导读：随着P2P类应用越来越强烈的加密趋势，传统的基于应用协议数据特征的识别方式往往难以奏效，这就要求协议识别引擎能够对流量行为进行综合分析，根据统计特征、连接相关性等方面表现出来的蛛丝马迹判断应用的类型。

　　随着教育信息化进程的不断加深，我国已建成规模庞大的教育网络，为高校提供了优越的接入条件。然而，日新月异的互联网应用吞噬着越来越多的带宽，校园网内终端接入数量也始终处于高速增长的态势，对高校网络的运维提出了新的挑战。在这种情况下，如何更合理地管理流量，为教科研任务提供更好的保障，成为各高校信息中心负责人普遍关注的问题。

　　面对洪流，最好的做法是主动疏导，而绝非被动封堵。如今，通过流控产品对应用流量进行梳理的做法已被普遍接受。在不少高校，流控产品都成为网络出口必不可少的设备，直接决定着网络带宽的利用率及用户应用体验。经过长期跟踪分析，笔者总结了一些流控产品在高校网络出口环境的评估经验与部署建议。

　　协议识别走向立体化

　　众所周知，流控产品的工作机制与防病毒网关、IPS等安全产品类似，主要依靠应用协议的数据特征对流量的应用归属进行判断。它的核心是协议识别引擎，其衡量标准包括识别率、误识别率、协议种类和性能等。许多用户认为能够识别的协议数量非常重要（厂商往往也乐于强调这一点），其实不然，流控产品在真实环境下的识别率才是最重要的指标。这就好比防病毒网关，某些产品在规格表中公布的病毒签名数量只有几万条，但每一个签名都涵盖了同一病毒家族的所有变种，实际查杀能力甚至能超越其他一些标称内置数十万签名的产品。

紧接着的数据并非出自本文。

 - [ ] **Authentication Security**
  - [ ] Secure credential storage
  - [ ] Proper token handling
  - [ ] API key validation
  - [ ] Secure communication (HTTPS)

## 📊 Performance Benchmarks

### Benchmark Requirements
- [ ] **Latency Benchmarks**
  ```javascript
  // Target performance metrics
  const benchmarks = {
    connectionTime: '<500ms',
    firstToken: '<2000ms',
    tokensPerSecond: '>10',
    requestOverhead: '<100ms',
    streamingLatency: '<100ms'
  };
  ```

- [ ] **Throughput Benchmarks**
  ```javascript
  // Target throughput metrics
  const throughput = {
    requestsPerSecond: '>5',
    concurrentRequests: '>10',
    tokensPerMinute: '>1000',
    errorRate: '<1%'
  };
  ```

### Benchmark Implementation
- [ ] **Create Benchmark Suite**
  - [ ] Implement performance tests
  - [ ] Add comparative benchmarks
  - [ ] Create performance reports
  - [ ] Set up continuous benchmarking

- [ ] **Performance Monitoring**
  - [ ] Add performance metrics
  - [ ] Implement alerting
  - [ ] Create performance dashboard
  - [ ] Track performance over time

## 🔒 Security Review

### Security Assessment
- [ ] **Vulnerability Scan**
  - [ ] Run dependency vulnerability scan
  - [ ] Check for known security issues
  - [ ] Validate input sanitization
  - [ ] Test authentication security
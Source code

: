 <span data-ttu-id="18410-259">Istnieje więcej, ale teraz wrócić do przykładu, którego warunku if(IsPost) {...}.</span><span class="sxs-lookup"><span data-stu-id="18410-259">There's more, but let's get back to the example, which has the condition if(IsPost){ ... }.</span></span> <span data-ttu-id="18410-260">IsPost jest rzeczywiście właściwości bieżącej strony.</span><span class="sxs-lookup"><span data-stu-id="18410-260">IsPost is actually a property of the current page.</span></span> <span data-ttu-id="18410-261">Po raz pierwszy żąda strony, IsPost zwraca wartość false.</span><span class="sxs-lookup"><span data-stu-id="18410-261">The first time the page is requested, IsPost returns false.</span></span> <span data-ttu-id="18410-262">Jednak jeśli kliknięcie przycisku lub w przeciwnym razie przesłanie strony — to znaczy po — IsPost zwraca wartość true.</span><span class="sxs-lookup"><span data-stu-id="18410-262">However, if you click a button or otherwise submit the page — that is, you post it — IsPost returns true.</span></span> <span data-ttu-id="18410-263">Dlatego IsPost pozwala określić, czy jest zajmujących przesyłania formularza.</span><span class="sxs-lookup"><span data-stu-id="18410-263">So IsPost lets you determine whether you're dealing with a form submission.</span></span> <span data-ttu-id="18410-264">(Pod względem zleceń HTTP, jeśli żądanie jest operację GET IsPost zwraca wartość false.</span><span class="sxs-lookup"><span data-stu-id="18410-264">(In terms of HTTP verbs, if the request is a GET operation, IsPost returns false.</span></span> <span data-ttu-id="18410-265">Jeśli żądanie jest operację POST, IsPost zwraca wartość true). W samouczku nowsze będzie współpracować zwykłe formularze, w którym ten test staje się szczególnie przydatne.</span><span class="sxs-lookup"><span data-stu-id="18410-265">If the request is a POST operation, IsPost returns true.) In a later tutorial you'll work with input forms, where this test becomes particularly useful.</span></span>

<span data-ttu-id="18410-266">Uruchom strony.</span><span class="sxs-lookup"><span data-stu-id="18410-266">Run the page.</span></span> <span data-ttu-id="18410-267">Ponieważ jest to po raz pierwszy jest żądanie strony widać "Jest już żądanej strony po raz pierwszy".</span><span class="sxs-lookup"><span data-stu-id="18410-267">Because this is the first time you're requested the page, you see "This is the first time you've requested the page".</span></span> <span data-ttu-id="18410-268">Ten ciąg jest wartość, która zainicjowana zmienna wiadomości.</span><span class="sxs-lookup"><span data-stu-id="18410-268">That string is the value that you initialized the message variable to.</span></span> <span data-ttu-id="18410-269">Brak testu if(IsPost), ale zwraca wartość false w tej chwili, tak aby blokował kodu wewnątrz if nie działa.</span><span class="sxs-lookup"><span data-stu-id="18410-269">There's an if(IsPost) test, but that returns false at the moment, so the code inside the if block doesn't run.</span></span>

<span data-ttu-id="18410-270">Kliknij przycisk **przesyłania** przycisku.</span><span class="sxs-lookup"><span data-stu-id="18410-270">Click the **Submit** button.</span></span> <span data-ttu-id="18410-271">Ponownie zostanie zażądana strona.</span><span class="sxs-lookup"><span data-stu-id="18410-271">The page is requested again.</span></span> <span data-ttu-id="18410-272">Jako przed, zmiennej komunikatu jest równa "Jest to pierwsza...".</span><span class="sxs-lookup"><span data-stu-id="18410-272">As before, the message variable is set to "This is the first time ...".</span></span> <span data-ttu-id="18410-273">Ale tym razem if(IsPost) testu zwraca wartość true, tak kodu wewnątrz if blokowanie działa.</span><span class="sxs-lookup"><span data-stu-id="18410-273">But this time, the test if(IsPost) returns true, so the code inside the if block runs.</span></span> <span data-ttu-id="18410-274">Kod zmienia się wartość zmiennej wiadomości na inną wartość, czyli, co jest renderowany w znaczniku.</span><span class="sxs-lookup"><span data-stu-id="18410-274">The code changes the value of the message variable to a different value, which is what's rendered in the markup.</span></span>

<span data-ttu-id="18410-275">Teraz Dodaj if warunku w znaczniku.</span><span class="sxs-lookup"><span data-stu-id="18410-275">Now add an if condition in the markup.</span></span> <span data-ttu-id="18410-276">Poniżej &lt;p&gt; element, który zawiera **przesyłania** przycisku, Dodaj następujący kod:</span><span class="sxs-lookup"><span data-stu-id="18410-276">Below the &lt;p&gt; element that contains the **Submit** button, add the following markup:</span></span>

　　随着P2P 类应用越来越强烈的加密趋势，传统的基于应用协议数据特征的识别方式往往难以奏效，这就要求协议识别引擎能够对流量行为进行综合分析，根据统计特征、连接相关性等方面表现出来的蛛丝马迹判断应用的类型。一些流控产品已经提供了这种启发式处理机制，可以与传统方式相配合，实现更好的流量控制效果。但根据流量的行为特征进行判断，也会在一定程度上增加应用协议的误识别率，极端情况下甚至会影响到网络的连通性。所以当无法保证准确识别时，流控产品要给用户提供纠正的手段，或将部分功能作为可选项进行交付。

　　应用协议特征的更新响应速度也是非常重要的评估指标，在爆发式增长的互联网应用面前，业界所有厂商都不遗余力地进行着越来越多的抓包、分析、测试、更新工作。这种模式未来到底能坚持多久，谁也无法给出准确答案。但从其他安全产品的发展历程看，流控厂商也许要在技术实现机制或运营模式方面探索新的道路。

　　发展中的流控技术

　　流控产品本身就因流量控制的需求而生，发展至今已经比较成熟。但在不断变化的应用需求面前，其功能与实现机制一直在进行调整，争取更好的优化与管控效果。目前，流控的核心理念已从传统的控制下行流量发展到对上行流量的控制。前者虽然易于实现，但仅对TCP流量有一定的效果（如调整TCP Window）。对于UDP流量来说，这种方式非但效果不明显，且易产生流量差，对带宽资源造成极大的浪费。考虑到目前占用带宽比例最大的网络视频和多数P2P下载应用都以UDP通讯为主，流控产品必须应具有通过控制上行流量来压制下行流量的机制，从而减小流量差，提高带宽利用率。

　　当带宽资源紧张时，流控产品通常会采用丢包的方法来实现压缩流量的目的。在数据包的丢弃机制方面，目前常见的有队列与非队列两种。队列方式相对比较传统，流控引擎会将数据包放入队列，然后由队列调度器统一进行调度，许多开源软件都采用了这种实现方法。这样做的好处是网络波动小一些，特别是TCP流量会更加平缓，但对资源的占用相对较多，系统压力会增大。如果没有用到队列，流控引擎一般会采用TOKEN BUCKET机制。当TOKEN不够时，对当前数据包直接进行丢弃。其优点是系统压力小，占用资源少，基本上无延迟。总体来看，两种丢包机制各

　　有优劣，但对于高校网络出口这种流量较大的应用场景来说，非队列模式显然更为适用。

　　总体控制可以对网络流量进行宏观管理，但无法解决单点流量过大而引发的公平性问题。因此要达到更好的流量控制效果，必须采用点面结合的管理思路。这就要求流控产品在对出口流量进行整体梳理的同时，能够提供针对IP/IP群组的控制能力，维护一定程度的公平。此外，带宽保证/ 带宽借用也是流控产品中比较常见的功能。根据以往的实施经验来看，该功能在企业、网吧等出口带宽较小的场景中具有很好的优化效果，在高校、运营商等大流量环境中效果并不明显。